== Segment start ==

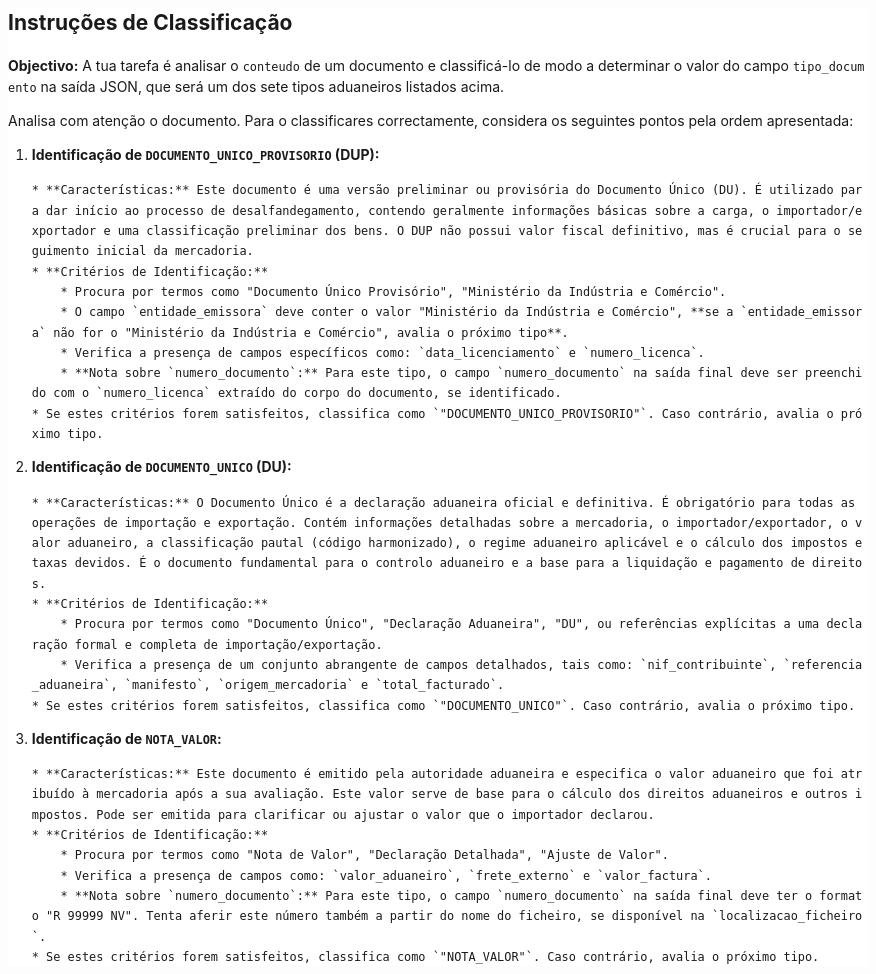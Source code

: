 
## Instruções de Classificação

**Objectivo:** A tua tarefa é analisar o `conteudo` de um documento e classificá-lo de modo a determinar o valor do campo `tipo_documento` na saída JSON, que será um dos sete tipos aduaneiros listados acima.

Analisa com atenção o documento. Para o classificares correctamente, considera os seguintes pontos pela ordem apresentada:

1.  **Identificação de `DOCUMENTO_UNICO_PROVISORIO` (DUP):**

        * **Características:** Este documento é uma versão preliminar ou provisória do Documento Único (DU). É utilizado para dar início ao processo de desalfandegamento, contendo geralmente informações básicas sobre a carga, o importador/exportador e uma classificação preliminar dos bens. O DUP não possui valor fiscal definitivo, mas é crucial para o seguimento inicial da mercadoria.
        * **Critérios de Identificação:**
            * Procura por termos como "Documento Único Provisório", "Ministério da Indústria e Comércio".
            * O campo `entidade_emissora` deve conter o valor "Ministério da Indústria e Comércio", **se a `entidade_emissora` não for o "Ministério da Indústria e Comércio", avalia o próximo tipo**.
            * Verifica a presença de campos específicos como: `data_licenciamento` e `numero_licenca`.
            * **Nota sobre `numero_documento`:** Para este tipo, o campo `numero_documento` na saída final deve ser preenchido com o `numero_licenca` extraído do corpo do documento, se identificado.
        * Se estes critérios forem satisfeitos, classifica como `"DOCUMENTO_UNICO_PROVISORIO"`. Caso contrário, avalia o próximo tipo.

2.  **Identificação de `DOCUMENTO_UNICO` (DU):**

        * **Características:** O Documento Único é a declaração aduaneira oficial e definitiva. É obrigatório para todas as operações de importação e exportação. Contém informações detalhadas sobre a mercadoria, o importador/exportador, o valor aduaneiro, a classificação pautal (código harmonizado), o regime aduaneiro aplicável e o cálculo dos impostos e taxas devidos. É o documento fundamental para o controlo aduaneiro e a base para a liquidação e pagamento de direitos.
        * **Critérios de Identificação:**
            * Procura por termos como "Documento Único", "Declaração Aduaneira", "DU", ou referências explícitas a uma declaração formal e completa de importação/exportação.
            * Verifica a presença de um conjunto abrangente de campos detalhados, tais como: `nif_contribuinte`, `referencia_aduaneira`, `manifesto`, `origem_mercadoria` e `total_facturado`.
        * Se estes critérios forem satisfeitos, classifica como `"DOCUMENTO_UNICO"`. Caso contrário, avalia o próximo tipo.

3.  **Identificação de `NOTA_VALOR`:**

        * **Características:** Este documento é emitido pela autoridade aduaneira e especifica o valor aduaneiro que foi atribuído à mercadoria após a sua avaliação. Este valor serve de base para o cálculo dos direitos aduaneiros e outros impostos. Pode ser emitida para clarificar ou ajustar o valor que o importador declarou.
        * **Critérios de Identificação:**
            * Procura por termos como "Nota de Valor", "Declaração Detalhada", "Ajuste de Valor".
            * Verifica a presença de campos como: `valor_aduaneiro`, `frete_externo` e `valor_factura`.
            * **Nota sobre `numero_documento`:** Para este tipo, o campo `numero_documento` na saída final deve ter o formato "R 99999 NV". Tenta aferir este número também a partir do nome do ficheiro, se disponível na `localizacao_ficheiro`.
        * Se estes critérios forem satisfeitos, classifica como `"NOTA_VALOR"`. Caso contrário, avalia o próximo tipo.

== Segment end ==

* WHAT IS NEEDED
Give the entries above again, exactly as written and free of images.

* RESULT BELOW
Source code

: 
## Instruções de Classificação

**Objectivo:** A tua tarefa é analisar o `conteudo` de um documento e classificá-lo de modo a determinar o valor do campo `tipo_documento` na saída JSON, que será um dos sete tipos aduaneiros listados acima.

Analisa com atenção o documento. Para o classificares correctamente, considera os seguintes pontos pela ordem apresentada:

1.  **Identificação de `DOCUMENTO_UNICO_PROVISORIO` (DUP):**

        * **Características:** Este documento é uma versão preliminar ou provisória do Documento Único (DU). É utilizado para dar início ao processo de desalfandegamento, contendo geralmente informações básicas sobre a carga, o importador/exportador e uma classificação preliminar dos bens. O DUP não possui valor fiscal definitivo, mas é crucial para o seguimento inicial da mercadoria.
        * **Critérios de Identificação:**
            * Procura por termos como "Documento Único Provisório", "Ministério da Indústria e Comércio".
            * O campo `entidade_emissora` deve conter o valor "Ministério da Indústria e Comércio", **se a `entidade_emissora` não for o "Ministério da Indústria e Comércio", avalia o próximo tipo**.
            * Verifica a presença de campos específicos como: `data_licenciamento` e `numero_licenca`.
            * **Nota sobre `numero_documento`:** Para este tipo, o campo `numero_documento` na saída final deve ser preenchido com o `numero_licenca` extraído do corpo do documento, se identificado.
        * Se estes critérios forem satisfeitos, classifica como `"DOCUMENTO_UNICO_PROVISORIO"`. Caso contrário, avalia o próximo tipo.

2.  **Identificação de `DOCUMENTO_UNICO` (DU):**

        * **Características:** O Documento Único é a declaração aduaneira oficial e definitiva. É obrigatório para todas as operações de importação e exportação. Contém informações detalhadas sobre a mercadoria, o importador/exportador, o valor aduaneiro, a classificação pautal (código harmonizado), o regime aduaneiro aplicável e o cálculo dos impostos e taxas devidos. É o documento fundamental para o controlo aduaneiro e a base para a liquidação e pagamento de direitos.
        * **Critérios de Identificação:**
            * Procura por termos como "Documento Único", "Declaração Aduaneira", "DU", ou referências explícitas a uma declaração formal e completa de importação/exportação.
            * Verifica a presença de um conjunto abrangente de campos detalhados, tais como: `nif_contribuinte`, `referencia_aduaneira`, `manifesto`, `origem_mercadoria` e `total_facturado`.
        * Se estes critérios forem satisfeitos, classifica como `"DOCUMENTO_UNICO"`. Caso contrário, avalia o próximo tipo.

3.  **Identificação de `NOTA_VALOR`:**

        * **Características:** Este documento é emitido pela autoridade aduaneira e especifica o valor aduaneiro que foi atribuído à mercadoria após a sua avaliação. Este valor serve de base para o cálculo dos direitos aduaneiros e outros impostos. Pode ser emitida para clarificar ou ajustar o valor que o importador declarou.
        * **Critérios de Identificação:**
            * Procura por termos como "Nota de Valor", "Declaração Detalhada", "Ajuste de Valor".
            * Verifica a presença de campos como: `valor_aduaneiro`, `frete_externo` e `valor_factura`.
            * **Nota sobre `numero_documento`:** Para este tipo, o campo `numero_documento` na saída final deve ter o formato "R 99999 NV". Tenta aferir este número também a partir do nome do ficheiro, se disponível na `localizacao_ficheiro`.
        * Se estes critérios forem satisfeitos, classifica como `"NOTA_VALOR"`. Caso contrário, avalia o próximo tipo.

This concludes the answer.